En ceste foy je vueil vivre et mourir.

This has always been a notebook. I’m done, but I’ll tinker and add poems to Toward an Anti-Capitalist Poetry. I’ll keep on posting translations, all of which eventually will be moved to a proper website, where they’ll be available for free in various formats to anybody with internet access. Maybe I’ll self-publish a few things on paper, here and there.
Unasked-for advice to young poets: My friend Kent Johnson recently summed it up quite beautifully in his Thirty Three Rules of Poetry for Poets Twenty Three and Under, but I can add the following.
If you have real talent, certain older poets will try to glom on to you. Sometimes they genuinely want to help you develop your poetry or get your stuff to readers; often enough, they’re fishing for acolytes or vampirizing your youth, energy and ideas. Be friendly, but be careful, and don’t let anybody tell you what poetry is or what your poetry ought to be: that’s for you to decide. Be tough about it. Be even more tough on yourself.

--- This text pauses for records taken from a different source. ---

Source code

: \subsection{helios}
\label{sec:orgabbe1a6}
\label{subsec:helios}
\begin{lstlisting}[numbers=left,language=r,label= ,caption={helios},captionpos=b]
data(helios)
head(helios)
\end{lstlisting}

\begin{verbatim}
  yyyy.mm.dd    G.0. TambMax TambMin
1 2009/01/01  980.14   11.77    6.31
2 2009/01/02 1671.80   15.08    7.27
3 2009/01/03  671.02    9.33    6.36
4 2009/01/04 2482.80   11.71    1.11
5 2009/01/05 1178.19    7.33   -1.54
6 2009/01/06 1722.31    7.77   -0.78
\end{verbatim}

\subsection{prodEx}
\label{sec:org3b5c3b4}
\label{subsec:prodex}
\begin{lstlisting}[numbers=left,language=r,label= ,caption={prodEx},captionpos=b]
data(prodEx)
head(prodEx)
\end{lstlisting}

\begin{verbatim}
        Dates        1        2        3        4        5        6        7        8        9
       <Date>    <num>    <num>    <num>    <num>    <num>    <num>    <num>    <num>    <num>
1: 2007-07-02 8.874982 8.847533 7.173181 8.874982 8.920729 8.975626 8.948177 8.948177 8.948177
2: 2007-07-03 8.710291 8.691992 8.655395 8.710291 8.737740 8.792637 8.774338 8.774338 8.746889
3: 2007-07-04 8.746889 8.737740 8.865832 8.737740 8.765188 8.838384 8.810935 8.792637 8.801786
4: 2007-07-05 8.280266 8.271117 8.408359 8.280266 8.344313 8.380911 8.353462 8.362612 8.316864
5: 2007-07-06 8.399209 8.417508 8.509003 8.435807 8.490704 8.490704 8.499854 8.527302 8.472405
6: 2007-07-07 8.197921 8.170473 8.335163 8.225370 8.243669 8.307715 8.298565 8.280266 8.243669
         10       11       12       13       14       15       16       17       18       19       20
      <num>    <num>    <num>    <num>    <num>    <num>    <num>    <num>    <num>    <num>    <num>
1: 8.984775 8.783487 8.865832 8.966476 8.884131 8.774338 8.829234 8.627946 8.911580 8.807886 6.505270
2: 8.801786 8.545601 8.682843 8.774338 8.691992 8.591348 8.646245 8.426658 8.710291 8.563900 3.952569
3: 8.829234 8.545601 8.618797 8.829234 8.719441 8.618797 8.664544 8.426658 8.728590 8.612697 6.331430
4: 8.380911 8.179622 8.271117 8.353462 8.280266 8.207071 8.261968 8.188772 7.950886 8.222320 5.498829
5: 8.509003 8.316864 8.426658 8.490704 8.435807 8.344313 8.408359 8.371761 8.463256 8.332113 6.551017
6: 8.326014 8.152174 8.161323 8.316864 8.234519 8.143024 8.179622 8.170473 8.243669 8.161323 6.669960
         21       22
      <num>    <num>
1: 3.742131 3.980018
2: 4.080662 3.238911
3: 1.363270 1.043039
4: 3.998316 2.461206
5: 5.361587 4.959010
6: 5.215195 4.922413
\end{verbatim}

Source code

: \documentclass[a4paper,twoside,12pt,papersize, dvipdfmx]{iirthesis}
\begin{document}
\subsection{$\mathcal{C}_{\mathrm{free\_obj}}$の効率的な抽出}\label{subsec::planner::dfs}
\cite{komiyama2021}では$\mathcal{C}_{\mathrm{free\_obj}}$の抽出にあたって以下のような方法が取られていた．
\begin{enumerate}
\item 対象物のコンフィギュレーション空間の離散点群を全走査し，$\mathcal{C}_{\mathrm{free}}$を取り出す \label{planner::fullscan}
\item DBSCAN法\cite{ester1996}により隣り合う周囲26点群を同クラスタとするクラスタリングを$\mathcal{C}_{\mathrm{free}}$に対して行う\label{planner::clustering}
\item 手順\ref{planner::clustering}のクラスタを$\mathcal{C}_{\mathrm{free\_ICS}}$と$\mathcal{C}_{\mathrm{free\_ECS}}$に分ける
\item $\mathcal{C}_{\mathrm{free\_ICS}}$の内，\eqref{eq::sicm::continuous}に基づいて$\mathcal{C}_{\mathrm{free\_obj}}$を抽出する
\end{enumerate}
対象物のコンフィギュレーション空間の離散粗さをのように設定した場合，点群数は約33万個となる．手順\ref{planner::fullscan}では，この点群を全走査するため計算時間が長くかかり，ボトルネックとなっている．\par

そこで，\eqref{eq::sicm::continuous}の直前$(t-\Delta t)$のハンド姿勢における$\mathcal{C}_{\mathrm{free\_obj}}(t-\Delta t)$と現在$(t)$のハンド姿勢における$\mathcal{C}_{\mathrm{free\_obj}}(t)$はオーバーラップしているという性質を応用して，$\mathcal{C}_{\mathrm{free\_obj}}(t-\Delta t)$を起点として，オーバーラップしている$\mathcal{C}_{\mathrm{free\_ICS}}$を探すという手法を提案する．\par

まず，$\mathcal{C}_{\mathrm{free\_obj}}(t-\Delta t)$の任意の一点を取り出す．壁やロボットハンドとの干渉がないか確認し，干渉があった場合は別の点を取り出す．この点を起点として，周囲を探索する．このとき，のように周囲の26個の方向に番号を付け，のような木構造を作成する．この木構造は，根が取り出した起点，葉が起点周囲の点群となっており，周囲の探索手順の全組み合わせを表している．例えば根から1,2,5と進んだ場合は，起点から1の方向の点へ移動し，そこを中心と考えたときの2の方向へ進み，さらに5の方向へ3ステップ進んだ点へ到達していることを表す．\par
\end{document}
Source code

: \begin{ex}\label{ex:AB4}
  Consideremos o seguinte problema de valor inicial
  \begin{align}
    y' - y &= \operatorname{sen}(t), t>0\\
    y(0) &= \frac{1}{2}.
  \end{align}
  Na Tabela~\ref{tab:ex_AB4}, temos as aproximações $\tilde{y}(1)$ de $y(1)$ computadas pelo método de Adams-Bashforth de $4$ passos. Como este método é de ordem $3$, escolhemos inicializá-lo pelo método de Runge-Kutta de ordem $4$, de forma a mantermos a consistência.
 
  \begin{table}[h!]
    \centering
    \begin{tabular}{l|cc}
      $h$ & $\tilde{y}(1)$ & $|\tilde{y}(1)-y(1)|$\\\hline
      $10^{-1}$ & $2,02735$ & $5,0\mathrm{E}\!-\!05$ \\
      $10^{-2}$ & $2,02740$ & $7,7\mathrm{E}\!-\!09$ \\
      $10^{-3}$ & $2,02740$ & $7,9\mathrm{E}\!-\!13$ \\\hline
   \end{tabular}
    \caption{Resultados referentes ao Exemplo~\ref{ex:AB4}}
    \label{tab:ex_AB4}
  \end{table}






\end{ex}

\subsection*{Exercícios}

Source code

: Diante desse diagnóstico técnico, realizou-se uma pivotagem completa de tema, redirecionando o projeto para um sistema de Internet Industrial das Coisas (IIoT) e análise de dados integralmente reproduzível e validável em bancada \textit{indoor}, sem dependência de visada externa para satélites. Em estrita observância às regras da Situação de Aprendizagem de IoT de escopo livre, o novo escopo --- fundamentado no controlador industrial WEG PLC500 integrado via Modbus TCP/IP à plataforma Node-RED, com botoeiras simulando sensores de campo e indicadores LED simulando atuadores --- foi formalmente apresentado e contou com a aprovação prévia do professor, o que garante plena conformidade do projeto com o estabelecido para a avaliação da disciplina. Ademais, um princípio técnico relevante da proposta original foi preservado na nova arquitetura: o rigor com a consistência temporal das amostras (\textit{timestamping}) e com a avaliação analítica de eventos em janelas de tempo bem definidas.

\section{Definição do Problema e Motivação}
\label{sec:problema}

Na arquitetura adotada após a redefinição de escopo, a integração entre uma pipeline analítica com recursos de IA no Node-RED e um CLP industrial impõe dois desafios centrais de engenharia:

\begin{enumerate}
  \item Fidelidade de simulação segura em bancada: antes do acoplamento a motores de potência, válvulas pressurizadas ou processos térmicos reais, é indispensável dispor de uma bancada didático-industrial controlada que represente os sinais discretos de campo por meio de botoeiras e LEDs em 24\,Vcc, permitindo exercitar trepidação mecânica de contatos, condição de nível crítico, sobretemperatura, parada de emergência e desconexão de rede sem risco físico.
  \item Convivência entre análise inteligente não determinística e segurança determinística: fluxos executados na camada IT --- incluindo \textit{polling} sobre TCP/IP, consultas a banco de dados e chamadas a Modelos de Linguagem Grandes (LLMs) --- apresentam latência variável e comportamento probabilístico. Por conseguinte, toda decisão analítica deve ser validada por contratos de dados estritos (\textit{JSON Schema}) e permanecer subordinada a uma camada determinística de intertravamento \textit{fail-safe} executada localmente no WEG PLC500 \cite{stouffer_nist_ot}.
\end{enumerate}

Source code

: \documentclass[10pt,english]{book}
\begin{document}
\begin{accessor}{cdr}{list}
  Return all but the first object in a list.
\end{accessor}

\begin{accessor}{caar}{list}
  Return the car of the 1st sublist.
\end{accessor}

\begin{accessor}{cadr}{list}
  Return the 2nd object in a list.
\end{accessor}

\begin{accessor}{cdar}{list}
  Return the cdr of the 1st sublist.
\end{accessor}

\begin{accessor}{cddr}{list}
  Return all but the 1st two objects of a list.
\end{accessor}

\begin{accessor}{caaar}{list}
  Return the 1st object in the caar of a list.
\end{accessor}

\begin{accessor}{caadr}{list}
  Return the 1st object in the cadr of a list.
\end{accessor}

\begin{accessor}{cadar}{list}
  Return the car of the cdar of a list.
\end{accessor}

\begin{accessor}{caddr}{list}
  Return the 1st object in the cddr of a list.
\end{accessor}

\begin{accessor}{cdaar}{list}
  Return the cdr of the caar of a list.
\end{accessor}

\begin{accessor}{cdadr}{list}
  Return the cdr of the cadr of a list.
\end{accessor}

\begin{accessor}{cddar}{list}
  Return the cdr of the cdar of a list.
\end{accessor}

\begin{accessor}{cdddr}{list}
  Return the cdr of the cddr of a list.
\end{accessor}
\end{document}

Poetry is individualistic (we tend to see it as property — even when poets collaborate, they generally take great pains to make sure everyone knows who wrote what, which defeats the purpose of collaboration). But language is collective, or it dies. If you ponder this contradiction for the rest of your life, it’ll do your poetry immeasurable good, but remember that reformist anodynes disguised as literary criticism are cold comfort and transform nothing in the long run. Remember that “cultural capital” is a confused and distracting fiction.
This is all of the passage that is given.